(Records drawn from a dataset)
• • • • •

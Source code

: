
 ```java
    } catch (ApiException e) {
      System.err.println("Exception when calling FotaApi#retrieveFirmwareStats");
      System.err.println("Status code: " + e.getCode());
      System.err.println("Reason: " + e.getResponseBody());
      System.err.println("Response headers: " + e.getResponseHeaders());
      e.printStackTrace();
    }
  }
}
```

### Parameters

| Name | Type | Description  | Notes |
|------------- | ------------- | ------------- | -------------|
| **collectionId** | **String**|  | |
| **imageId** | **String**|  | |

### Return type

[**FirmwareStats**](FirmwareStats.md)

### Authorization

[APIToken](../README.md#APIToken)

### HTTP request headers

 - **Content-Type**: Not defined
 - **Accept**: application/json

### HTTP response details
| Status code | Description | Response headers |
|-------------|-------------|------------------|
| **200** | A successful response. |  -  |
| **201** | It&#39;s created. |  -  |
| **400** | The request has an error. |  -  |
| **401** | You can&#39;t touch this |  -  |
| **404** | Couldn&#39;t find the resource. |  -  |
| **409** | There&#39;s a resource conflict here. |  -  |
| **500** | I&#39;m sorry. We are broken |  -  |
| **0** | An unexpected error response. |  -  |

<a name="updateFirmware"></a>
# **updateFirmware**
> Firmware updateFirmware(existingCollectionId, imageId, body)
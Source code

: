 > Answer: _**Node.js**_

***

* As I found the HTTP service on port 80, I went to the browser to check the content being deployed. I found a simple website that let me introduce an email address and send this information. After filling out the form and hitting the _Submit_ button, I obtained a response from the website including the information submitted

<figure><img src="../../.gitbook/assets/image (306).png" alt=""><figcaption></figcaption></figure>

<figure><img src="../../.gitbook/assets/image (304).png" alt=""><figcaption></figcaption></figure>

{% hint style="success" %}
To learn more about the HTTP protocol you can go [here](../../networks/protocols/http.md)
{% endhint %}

• • • • •

Work instruction>
When copying the data above, keep every line exactly as written.

Output of the task>
Source code

:
 ```java
    } catch (ApiException e) {
      System.err.println("Exception when calling FotaApi#retrieveFirmwareStats");
      System.err.println("Status code: " + e.getCode());
      System.err.println("Reason: " + e.getResponseBody());
      System.err.println("Response headers: " + e.getResponseHeaders());
      e.printStackTrace();
    }
  }
}
```

### Parameters

| Name | Type | Description  | Notes |
|------------- | ------------- | ------------- | -------------|
| **collectionId** | **String**|  | |
| **imageId** | **String**|  | |

### Return type

[**FirmwareStats**](FirmwareStats.md)

### Authorization

[APIToken](../README.md#APIToken)

### HTTP request headers

 - **Content-Type**: Not defined
 - **Accept**: application/json

### HTTP response details
| Status code | Description | Response headers |
|-------------|-------------|------------------|
| **200** | A successful response. |  -  |
| **201** | It&#39;s created. |  -  |
| **400** | The request has an error. |  -  |
| **401** | You can&#39;t touch this |  -  |
| **404** | Couldn&#39;t find the resource. |  -  |
| **409** | There&#39;s a resource conflict here. |  -  |
| **500** | I&#39;m sorry. We are broken |  -  |
| **0** | An unexpected error response. |  -  |

<a name="updateFirmware"></a>
# **updateFirmware**
> Firmware updateFirmware(existingCollectionId, imageId, body)
Source code

: > Answer: _**Node.js**_

***

* As I found the HTTP service on port 80, I went to the browser to check the content being deployed. I found a simple website that let me introduce an email address and send this information. After filling out the form and hitting the _Submit_ button, I obtained a response from the website including the information submitted

<figure><img src="../../.gitbook/assets/image (306).png" alt=""><figcaption></figcaption></figure>

<figure><img src="../../.gitbook/assets/image (304).png" alt=""><figcaption></figcaption></figure>

{% hint style="success" %}
To learn more about the HTTP protocol you can go [here](../../networks/protocols/http.md)
{% endhint %}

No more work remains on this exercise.